• _Records to use_
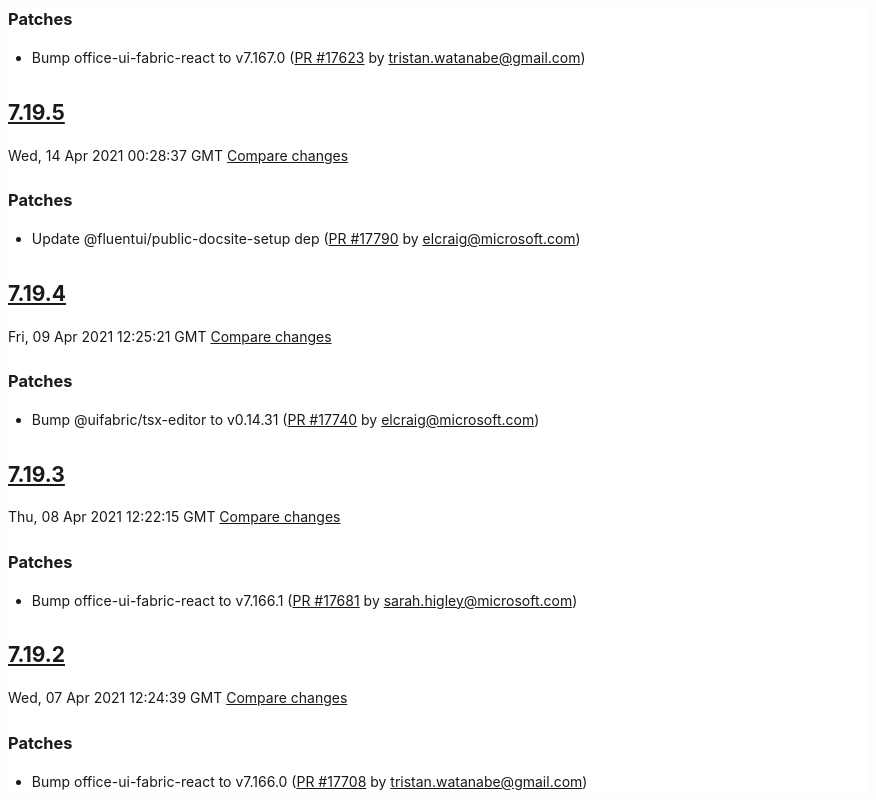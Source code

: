 ### Patches

- Bump office-ui-fabric-react to v7.167.0 ([PR #17623](https://github.com/microsoft/fluentui/pull/17623) by tristan.watanabe@gmail.com)

## [7.19.5](https://github.com/microsoft/fluentui/tree/@uifabric/example-app-base_v7.19.5)

Wed, 14 Apr 2021 00:28:37 GMT 
[Compare changes](https://github.com/microsoft/fluentui/compare/@uifabric/example-app-base_v7.19.4..@uifabric/example-app-base_v7.19.5)

### Patches

- Update @fluentui/public-docsite-setup dep ([PR #17790](https://github.com/microsoft/fluentui/pull/17790) by elcraig@microsoft.com)

## [7.19.4](https://github.com/microsoft/fluentui/tree/@uifabric/example-app-base_v7.19.4)

Fri, 09 Apr 2021 12:25:21 GMT 
[Compare changes](https://github.com/microsoft/fluentui/compare/@uifabric/example-app-base_v7.19.3..@uifabric/example-app-base_v7.19.4)

### Patches

- Bump @uifabric/tsx-editor to v0.14.31 ([PR #17740](https://github.com/microsoft/fluentui/pull/17740) by elcraig@microsoft.com)

## [7.19.3](https://github.com/microsoft/fluentui/tree/@uifabric/example-app-base_v7.19.3)

Thu, 08 Apr 2021 12:22:15 GMT 
[Compare changes](https://github.com/microsoft/fluentui/compare/@uifabric/example-app-base_v7.19.2..@uifabric/example-app-base_v7.19.3)

### Patches

- Bump office-ui-fabric-react to v7.166.1 ([PR #17681](https://github.com/microsoft/fluentui/pull/17681) by sarah.higley@microsoft.com)

## [7.19.2](https://github.com/microsoft/fluentui/tree/@uifabric/example-app-base_v7.19.2)

Wed, 07 Apr 2021 12:24:39 GMT 
[Compare changes](https://github.com/microsoft/fluentui/compare/@uifabric/example-app-base_v7.19.1..@uifabric/example-app-base_v7.19.2)

### Patches

- Bump office-ui-fabric-react to v7.166.0 ([PR #17708](https://github.com/microsoft/fluentui/pull/17708) by tristan.watanabe@gmail.com)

• _Problem statement_
Once the pictures are set aside, transcribe the remaining lines above exactly.

• _Reply to the task_
Source code

: ### Patches

- Bump office-ui-fabric-react to v7.167.0 ([PR #17623](https://github.com/microsoft/fluentui/pull/17623) by tristan.watanabe@gmail.com)

## [7.19.5](https://github.com/microsoft/fluentui/tree/@uifabric/example-app-base_v7.19.5)

Wed, 14 Apr 2021 00:28:37 GMT 
[Compare changes](https://github.com/microsoft/fluentui/compare/@uifabric/example-app-base_v7.19.4..@uifabric/example-app-base_v7.19.5)

### Patches

- Update @fluentui/public-docsite-setup dep ([PR #17790](https://github.com/microsoft/fluentui/pull/17790) by elcraig@microsoft.com)

## [7.19.4](https://github.com/microsoft/fluentui/tree/@uifabric/example-app-base_v7.19.4)

Fri, 09 Apr 2021 12:25:21 GMT 
[Compare changes](https://github.com/microsoft/fluentui/compare/@uifabric/example-app-base_v7.19.3..@uifabric/example-app-base_v7.19.4)

### Patches

- Bump @uifabric/tsx-editor to v0.14.31 ([PR #17740](https://github.com/microsoft/fluentui/pull/17740) by elcraig@microsoft.com)

## [7.19.3](https://github.com/microsoft/fluentui/tree/@uifabric/example-app-base_v7.19.3)

Thu, 08 Apr 2021 12:22:15 GMT 
[Compare changes](https://github.com/microsoft/fluentui/compare/@uifabric/example-app-base_v7.19.2..@uifabric/example-app-base_v7.19.3)

### Patches

- Bump office-ui-fabric-react to v7.166.1 ([PR #17681](https://github.com/microsoft/fluentui/pull/17681) by sarah.higley@microsoft.com)

## [7.19.2](https://github.com/microsoft/fluentui/tree/@uifabric/example-app-base_v7.19.2)

Wed, 07 Apr 2021 12:24:39 GMT 
[Compare changes](https://github.com/microsoft/fluentui/compare/@uifabric/example-app-base_v7.19.1..@uifabric/example-app-base_v7.19.2)

### Patches

- Bump office-ui-fabric-react to v7.166.0 ([PR #17708](https://github.com/microsoft/fluentui/pull/17708) by tristan.watanabe@gmail.com)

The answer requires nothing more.